## What you are asked to do:
Pick out each line of the records that includes the string "người", and copy it.

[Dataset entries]
——————————

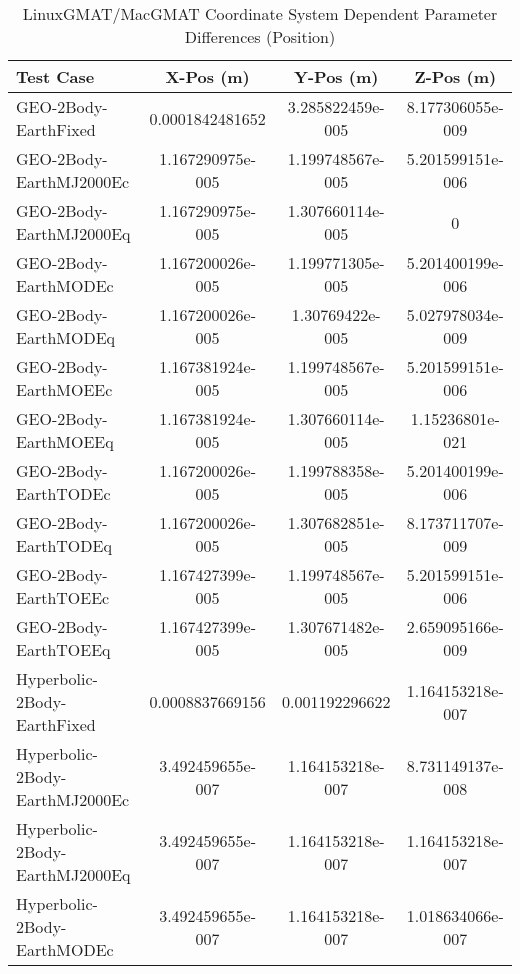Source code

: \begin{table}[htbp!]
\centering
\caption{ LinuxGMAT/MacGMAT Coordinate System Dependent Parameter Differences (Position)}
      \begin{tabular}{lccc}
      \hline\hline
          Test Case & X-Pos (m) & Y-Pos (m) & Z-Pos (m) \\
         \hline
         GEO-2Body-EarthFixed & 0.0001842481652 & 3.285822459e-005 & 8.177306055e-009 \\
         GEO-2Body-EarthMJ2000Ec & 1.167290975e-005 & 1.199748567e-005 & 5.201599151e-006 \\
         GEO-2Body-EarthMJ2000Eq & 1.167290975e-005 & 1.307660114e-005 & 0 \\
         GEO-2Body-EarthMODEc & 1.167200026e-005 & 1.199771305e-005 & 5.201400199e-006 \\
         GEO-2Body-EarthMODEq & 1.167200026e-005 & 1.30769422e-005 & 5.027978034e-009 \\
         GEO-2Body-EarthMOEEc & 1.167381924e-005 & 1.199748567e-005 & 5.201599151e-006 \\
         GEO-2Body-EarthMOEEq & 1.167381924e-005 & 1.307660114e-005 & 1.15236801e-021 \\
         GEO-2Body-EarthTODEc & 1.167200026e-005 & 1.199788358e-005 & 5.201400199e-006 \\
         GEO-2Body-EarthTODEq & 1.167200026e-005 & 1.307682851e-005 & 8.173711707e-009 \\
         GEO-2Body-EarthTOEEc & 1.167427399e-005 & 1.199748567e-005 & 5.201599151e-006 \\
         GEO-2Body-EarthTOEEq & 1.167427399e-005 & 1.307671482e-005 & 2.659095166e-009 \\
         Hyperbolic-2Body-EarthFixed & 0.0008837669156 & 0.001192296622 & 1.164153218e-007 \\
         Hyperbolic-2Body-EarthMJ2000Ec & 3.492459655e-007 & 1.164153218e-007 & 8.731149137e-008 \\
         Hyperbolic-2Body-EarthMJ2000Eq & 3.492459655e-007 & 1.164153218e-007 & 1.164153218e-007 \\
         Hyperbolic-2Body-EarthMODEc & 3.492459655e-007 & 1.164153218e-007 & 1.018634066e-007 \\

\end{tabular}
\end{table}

——————————

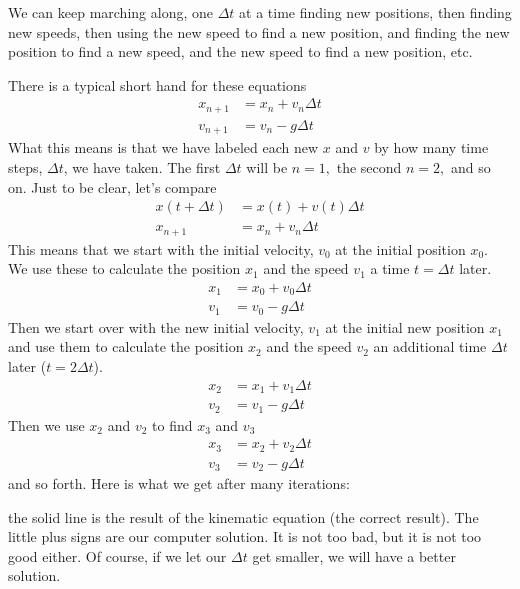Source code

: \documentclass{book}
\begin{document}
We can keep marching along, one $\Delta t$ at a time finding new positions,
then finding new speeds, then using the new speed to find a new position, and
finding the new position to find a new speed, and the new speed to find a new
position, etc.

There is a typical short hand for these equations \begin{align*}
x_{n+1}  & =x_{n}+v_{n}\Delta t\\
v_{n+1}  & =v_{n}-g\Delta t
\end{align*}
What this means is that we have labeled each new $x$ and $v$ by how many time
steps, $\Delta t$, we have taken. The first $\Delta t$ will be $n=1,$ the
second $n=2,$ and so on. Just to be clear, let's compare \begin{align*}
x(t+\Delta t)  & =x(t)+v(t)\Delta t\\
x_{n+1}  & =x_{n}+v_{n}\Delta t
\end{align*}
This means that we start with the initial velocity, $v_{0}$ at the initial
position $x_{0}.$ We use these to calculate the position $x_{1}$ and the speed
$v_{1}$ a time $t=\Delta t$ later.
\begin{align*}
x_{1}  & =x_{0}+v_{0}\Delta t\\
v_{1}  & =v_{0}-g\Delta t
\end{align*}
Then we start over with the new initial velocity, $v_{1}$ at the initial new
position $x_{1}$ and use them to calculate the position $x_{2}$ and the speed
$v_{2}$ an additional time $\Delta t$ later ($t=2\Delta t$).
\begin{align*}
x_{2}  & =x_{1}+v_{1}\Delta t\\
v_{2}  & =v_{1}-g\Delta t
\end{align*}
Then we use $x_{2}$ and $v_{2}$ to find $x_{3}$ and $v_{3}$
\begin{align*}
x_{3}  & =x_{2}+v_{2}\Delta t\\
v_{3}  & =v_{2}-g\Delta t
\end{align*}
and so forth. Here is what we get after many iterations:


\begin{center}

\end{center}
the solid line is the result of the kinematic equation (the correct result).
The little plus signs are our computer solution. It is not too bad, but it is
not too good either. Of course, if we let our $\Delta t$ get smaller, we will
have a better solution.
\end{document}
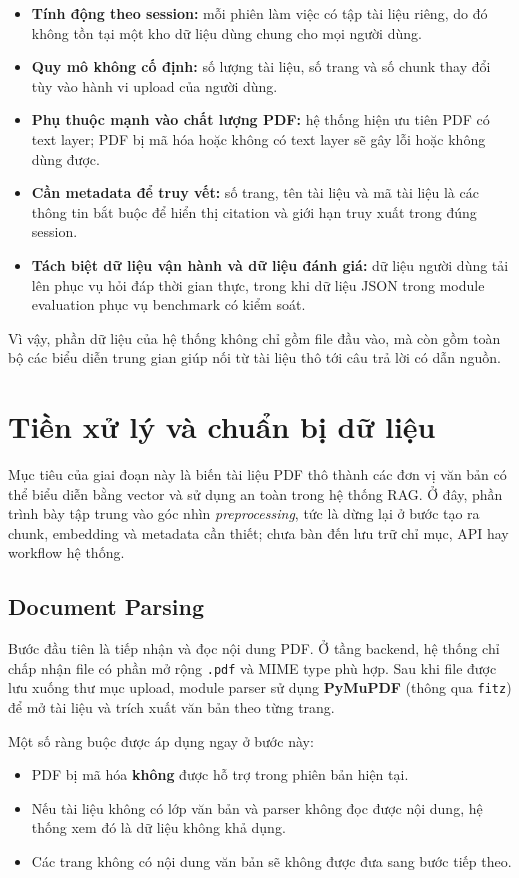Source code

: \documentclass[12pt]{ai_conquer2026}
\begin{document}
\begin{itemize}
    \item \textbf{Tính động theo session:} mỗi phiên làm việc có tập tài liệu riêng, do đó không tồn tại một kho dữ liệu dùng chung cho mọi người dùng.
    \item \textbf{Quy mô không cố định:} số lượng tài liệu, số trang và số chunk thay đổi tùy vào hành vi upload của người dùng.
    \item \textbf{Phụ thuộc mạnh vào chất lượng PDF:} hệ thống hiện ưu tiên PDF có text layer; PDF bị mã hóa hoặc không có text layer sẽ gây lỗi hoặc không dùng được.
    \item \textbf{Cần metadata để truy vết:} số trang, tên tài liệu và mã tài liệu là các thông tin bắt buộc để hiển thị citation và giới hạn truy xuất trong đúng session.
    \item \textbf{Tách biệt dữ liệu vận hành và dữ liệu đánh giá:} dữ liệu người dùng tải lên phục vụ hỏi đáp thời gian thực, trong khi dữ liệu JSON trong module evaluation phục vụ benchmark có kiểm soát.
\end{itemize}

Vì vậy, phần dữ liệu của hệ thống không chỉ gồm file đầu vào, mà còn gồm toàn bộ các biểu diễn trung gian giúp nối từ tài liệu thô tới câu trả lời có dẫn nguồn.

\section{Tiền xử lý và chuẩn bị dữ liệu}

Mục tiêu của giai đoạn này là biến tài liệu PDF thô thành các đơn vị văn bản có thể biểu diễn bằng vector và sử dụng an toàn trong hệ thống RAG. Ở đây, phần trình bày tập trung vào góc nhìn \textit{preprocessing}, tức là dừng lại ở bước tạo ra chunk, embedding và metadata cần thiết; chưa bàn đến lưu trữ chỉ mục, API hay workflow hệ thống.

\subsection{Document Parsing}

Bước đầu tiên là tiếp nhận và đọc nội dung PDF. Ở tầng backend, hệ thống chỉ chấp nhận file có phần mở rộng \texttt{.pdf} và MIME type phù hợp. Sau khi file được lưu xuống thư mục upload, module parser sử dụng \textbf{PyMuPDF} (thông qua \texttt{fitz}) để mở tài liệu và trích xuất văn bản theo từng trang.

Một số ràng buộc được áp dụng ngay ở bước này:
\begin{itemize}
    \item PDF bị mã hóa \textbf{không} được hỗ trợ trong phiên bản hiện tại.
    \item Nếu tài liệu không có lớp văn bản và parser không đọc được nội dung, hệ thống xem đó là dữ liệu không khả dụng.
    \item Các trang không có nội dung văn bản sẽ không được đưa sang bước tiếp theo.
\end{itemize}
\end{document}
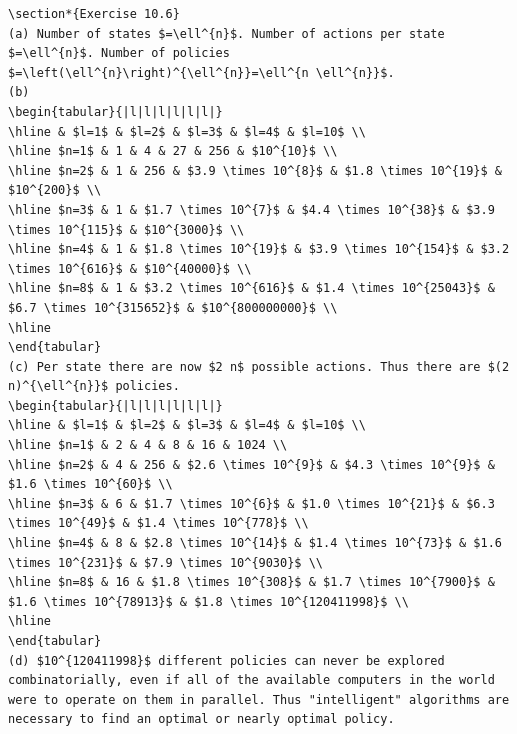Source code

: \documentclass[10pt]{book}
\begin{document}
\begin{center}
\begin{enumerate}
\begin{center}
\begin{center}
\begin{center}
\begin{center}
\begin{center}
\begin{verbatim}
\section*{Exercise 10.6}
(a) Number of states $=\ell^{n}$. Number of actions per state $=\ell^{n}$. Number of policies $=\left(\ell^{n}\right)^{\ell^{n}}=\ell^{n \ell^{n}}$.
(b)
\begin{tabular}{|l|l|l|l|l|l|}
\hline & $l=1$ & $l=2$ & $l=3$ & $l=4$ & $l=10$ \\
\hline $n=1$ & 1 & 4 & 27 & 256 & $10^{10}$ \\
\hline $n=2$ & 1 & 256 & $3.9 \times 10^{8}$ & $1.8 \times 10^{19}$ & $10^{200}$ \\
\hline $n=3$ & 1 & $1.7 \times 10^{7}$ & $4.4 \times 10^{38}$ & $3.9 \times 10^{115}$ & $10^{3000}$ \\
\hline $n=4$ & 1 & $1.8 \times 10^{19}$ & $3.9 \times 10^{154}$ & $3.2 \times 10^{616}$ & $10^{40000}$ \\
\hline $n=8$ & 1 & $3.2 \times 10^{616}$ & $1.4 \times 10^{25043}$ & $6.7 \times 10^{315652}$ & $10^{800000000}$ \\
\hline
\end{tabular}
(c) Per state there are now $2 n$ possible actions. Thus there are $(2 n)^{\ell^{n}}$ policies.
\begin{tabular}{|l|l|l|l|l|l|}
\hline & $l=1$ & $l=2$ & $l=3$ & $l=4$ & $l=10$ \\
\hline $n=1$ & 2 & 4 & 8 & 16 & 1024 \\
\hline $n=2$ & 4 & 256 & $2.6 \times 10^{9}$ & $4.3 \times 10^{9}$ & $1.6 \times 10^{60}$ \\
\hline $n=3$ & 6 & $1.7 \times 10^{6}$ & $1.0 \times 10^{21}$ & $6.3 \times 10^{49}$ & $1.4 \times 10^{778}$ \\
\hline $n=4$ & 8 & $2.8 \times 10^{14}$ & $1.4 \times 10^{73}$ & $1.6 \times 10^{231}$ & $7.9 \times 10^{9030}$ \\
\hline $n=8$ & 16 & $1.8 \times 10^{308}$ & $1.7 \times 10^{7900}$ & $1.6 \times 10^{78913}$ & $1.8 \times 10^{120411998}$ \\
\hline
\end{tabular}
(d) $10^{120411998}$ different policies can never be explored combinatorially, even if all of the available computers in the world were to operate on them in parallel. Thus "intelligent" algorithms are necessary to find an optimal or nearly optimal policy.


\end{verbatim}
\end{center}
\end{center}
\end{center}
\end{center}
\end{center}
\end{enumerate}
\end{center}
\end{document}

——————————

## Answer section:
    \item \textbf{Tính động theo session:} mỗi phiên làm việc có tập tài liệu riêng, do đó không tồn tại một kho dữ liệu dùng chung cho mọi người dùng.
    \item \textbf{Quy mô không cố định:} số lượng tài liệu, số trang và số chunk thay đổi tùy vào hành vi upload của người dùng.
    \item \textbf{Tách biệt dữ liệu vận hành và dữ liệu đánh giá:} dữ liệu người dùng tải lên phục vụ hỏi đáp thời gian thực, trong khi dữ liệu JSON trong module evaluation phục vụ benchmark có kiểm soát.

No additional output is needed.